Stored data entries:
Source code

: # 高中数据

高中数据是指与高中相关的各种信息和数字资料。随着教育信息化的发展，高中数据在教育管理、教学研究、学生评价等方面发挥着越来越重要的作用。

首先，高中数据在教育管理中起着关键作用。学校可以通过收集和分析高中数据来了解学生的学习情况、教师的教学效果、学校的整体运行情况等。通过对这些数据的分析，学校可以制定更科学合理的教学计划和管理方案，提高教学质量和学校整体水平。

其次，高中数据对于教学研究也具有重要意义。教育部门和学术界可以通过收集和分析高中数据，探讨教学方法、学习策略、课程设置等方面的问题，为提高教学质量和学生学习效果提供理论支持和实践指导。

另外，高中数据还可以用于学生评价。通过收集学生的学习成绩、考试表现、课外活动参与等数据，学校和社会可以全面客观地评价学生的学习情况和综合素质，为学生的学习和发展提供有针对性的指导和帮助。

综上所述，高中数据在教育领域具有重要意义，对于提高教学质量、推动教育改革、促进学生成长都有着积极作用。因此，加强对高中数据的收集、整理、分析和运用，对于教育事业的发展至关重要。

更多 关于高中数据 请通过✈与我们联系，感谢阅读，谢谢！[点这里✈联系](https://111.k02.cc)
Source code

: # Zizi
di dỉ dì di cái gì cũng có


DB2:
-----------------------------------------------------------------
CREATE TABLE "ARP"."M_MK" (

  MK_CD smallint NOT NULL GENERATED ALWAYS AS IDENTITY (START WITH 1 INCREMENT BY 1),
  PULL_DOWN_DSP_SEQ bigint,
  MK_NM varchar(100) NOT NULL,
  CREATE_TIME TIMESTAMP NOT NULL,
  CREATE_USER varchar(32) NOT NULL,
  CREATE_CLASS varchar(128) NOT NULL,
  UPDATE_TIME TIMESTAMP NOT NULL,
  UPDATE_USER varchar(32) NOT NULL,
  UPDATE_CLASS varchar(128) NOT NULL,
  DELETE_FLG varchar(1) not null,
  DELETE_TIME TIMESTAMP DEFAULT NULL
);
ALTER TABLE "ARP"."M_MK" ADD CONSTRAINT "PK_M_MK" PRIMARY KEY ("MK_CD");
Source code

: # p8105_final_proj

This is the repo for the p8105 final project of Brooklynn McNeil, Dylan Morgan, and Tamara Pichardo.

• Directions: Start copying at the line that contains "UPDATE_TIME TIMESTAMP NOT" and stop after the last line of the records, keeping every line exactly.

• Your response:
  UPDATE_TIME TIMESTAMP NOT NULL,
  UPDATE_USER varchar(32) NOT NULL,
  UPDATE_CLASS varchar(128) NOT NULL,
  DELETE_FLG varchar(1) not null,
  DELETE_TIME TIMESTAMP DEFAULT NULL
);
ALTER TABLE "ARP"."M_MK" ADD CONSTRAINT "PK_M_MK" PRIMARY KEY ("MK_CD");
Source code

: # p8105_final_proj

This is the repo for the p8105 final project of Brooklynn McNeil, Dylan Morgan, and Tamara Pichardo.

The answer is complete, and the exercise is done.